Only the lines below between the ones containing "# Anzhelika Borisova" and "You have to", inclusive, are to be reproduced, each exactly as it stands.

Top of INPUT MATERIAL

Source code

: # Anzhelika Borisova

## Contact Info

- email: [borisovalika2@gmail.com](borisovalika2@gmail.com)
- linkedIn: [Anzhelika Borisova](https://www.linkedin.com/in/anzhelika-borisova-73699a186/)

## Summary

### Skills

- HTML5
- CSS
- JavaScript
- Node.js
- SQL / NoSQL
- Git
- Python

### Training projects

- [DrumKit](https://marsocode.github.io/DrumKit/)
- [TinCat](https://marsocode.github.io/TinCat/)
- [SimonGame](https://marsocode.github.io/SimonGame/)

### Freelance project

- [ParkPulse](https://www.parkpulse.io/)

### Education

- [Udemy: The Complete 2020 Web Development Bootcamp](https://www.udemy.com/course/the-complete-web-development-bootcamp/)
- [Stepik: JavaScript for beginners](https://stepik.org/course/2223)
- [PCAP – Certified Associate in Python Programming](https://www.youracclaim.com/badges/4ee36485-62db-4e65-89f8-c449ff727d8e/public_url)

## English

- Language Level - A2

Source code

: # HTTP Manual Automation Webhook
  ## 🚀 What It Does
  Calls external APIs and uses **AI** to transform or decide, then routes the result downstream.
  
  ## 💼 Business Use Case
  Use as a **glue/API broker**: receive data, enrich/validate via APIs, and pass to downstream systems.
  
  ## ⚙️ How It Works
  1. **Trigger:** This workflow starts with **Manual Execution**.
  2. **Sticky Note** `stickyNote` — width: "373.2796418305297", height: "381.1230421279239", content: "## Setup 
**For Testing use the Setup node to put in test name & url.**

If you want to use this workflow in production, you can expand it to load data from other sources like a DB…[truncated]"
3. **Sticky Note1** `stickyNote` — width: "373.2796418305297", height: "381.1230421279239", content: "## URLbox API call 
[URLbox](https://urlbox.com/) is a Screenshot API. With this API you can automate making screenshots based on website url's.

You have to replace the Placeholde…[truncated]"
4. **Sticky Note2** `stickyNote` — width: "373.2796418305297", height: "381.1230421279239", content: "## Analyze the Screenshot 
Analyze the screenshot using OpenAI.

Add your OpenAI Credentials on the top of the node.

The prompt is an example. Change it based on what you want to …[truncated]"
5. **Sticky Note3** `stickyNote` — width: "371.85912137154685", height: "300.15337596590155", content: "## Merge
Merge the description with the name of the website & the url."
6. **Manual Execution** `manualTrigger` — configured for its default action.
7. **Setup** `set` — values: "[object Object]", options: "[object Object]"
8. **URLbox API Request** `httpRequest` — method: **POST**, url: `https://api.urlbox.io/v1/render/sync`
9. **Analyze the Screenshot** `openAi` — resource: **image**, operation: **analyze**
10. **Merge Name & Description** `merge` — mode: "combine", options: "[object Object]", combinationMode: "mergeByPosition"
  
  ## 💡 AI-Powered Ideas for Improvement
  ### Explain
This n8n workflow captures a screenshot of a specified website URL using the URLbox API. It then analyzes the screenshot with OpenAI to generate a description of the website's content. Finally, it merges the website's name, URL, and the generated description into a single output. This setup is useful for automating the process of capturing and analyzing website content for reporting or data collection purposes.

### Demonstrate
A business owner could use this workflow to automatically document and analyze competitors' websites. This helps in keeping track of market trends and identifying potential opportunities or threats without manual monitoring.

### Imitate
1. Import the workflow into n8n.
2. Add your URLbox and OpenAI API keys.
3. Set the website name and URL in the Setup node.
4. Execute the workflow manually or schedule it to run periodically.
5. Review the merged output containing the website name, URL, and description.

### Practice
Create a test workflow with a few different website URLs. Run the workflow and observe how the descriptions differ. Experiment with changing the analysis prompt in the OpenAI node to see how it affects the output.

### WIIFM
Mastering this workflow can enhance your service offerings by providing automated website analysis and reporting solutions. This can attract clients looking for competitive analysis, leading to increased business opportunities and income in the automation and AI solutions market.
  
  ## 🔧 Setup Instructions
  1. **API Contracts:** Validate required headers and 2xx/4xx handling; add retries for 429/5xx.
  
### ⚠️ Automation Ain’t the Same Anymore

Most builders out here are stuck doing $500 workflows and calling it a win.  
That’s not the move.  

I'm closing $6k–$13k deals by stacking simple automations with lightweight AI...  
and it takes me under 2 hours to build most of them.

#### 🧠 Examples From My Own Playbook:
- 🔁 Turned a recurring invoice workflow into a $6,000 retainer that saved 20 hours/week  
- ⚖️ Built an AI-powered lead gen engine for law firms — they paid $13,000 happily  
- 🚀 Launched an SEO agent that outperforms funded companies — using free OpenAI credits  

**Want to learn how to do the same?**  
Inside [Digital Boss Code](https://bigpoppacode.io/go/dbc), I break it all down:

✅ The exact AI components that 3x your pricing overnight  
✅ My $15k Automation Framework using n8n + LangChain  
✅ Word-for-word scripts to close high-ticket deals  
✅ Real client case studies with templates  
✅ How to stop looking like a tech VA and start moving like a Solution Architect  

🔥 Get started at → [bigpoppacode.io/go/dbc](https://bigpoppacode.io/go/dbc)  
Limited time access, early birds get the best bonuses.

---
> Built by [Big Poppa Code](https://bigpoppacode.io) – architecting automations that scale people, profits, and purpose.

Bottom of INPUT MATERIAL

▸ RESULT OF THE EXERCISE:
: # Anzhelika Borisova

## Contact Info

- email: [borisovalika2@gmail.com](borisovalika2@gmail.com)
- linkedIn: [Anzhelika Borisova](https://www.linkedin.com/in/anzhelika-borisova-73699a186/)

## Summary

### Skills

- HTML5
- CSS
- JavaScript
- Node.js
- SQL / NoSQL
- Git
- Python

### Training projects

- [DrumKit](https://marsocode.github.io/DrumKit/)
- [TinCat](https://marsocode.github.io/TinCat/)
- [SimonGame](https://marsocode.github.io/SimonGame/)

### Freelance project

- [ParkPulse](https://www.parkpulse.io/)

### Education

- [Udemy: The Complete 2020 Web Development Bootcamp](https://www.udemy.com/course/the-complete-web-development-bootcamp/)
- [Stepik: JavaScript for beginners](https://stepik.org/course/2223)
- [PCAP – Certified Associate in Python Programming](https://www.youracclaim.com/badges/4ee36485-62db-4e65-89f8-c449ff727d8e/public_url)

## English

- Language Level - A2

Source code

: # HTTP Manual Automation Webhook
  ## 🚀 What It Does
  Calls external APIs and uses **AI** to transform or decide, then routes the result downstream.
  
  ## 💼 Business Use Case
  Use as a **glue/API broker**: receive data, enrich/validate via APIs, and pass to downstream systems.
  
  ## ⚙️ How It Works
  1. **Trigger:** This workflow starts with **Manual Execution**.
  2. **Sticky Note** `stickyNote` — width: "373.2796418305297", height: "381.1230421279239", content: "## Setup 
**For Testing use the Setup node to put in test name & url.**

If you want to use this workflow in production, you can expand it to load data from other sources like a DB…[truncated]"
3. **Sticky Note1** `stickyNote` — width: "373.2796418305297", height: "381.1230421279239", content: "## URLbox API call 
[URLbox](https://urlbox.com/) is a Screenshot API. With this API you can automate making screenshots based on website url's.

You have to replace the Placeholde…[truncated]"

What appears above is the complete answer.